How do doctors diagnose COPD? Which therapies should be used and how? The guidelines for this were revised at the beginning of 2018; doctors from all DZL locations were involved; Prof. Dr. Nowak, director of the Institute and Outpatient Clinic for Occupational, Social and Environmental Medicine represented the DZL Munich site.
The new German guidelines for the diagnosis and treatment of patients with chronic obstructive bronchitis and pulmonary emphysema (COPD) contain some significant changes: The disease stage of the patient is now defined by the COPD stage (1 to 4) and the severity (A-D). The redefinition also includes lung function, exacerbation rate and symptom severity. Pattern recognition provides physicians with simple criteria for differentiating between asthma and COPD.

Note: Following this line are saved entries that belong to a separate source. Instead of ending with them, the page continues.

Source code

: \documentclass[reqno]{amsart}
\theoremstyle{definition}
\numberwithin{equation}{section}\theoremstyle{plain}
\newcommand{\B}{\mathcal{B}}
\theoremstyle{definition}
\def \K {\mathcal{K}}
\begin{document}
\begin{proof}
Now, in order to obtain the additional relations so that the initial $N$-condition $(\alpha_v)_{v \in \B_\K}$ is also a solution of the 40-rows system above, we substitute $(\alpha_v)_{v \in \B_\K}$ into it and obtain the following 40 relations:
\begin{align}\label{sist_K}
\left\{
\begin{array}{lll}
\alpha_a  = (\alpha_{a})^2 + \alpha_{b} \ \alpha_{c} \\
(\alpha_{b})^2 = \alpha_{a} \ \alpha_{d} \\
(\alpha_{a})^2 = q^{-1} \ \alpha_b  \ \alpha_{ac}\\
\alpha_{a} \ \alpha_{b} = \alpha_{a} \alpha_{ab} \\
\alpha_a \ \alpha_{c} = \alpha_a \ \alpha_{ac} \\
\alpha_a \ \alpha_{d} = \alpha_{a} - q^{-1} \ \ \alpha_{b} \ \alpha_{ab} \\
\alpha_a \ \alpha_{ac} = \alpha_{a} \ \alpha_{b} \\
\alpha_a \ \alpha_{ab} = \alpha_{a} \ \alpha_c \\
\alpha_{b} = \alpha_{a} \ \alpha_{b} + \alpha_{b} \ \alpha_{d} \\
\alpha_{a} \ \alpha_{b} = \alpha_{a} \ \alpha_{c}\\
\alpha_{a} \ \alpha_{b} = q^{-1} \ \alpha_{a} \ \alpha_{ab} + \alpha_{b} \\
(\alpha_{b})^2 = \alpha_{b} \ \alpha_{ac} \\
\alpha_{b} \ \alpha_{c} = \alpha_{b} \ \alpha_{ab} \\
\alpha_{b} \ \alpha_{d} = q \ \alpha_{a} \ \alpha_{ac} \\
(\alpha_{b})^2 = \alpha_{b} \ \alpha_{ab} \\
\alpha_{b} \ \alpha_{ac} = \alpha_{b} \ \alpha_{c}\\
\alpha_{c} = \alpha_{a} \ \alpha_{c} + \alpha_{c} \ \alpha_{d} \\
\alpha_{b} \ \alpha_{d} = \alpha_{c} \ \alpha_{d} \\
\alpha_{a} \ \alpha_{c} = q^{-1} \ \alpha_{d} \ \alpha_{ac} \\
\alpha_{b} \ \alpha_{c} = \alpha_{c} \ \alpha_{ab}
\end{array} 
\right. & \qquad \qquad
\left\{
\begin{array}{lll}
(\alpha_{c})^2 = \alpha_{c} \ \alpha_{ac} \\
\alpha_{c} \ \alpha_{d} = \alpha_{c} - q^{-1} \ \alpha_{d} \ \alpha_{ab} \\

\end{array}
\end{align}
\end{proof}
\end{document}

In drug therapy, the importance of inhaled corticosteroids has been significantly downgraded. They should only be used if exacerbations occur despite expansion of the bronchial tubes by bronchodilators or if an asthmatic component is present. Corticosteroids are no longer part of standard therapy.
Last but not least, the new guidelines should significantly reduce the partially unnecessary use of antibiotics in the treatment of COPD. Non-drug therapies, on the other hand, are regarded as equivalent, including, for example, smoking cessation, physical training, respiratory physiotherapy or vaccinations against influenza and pneumococcus.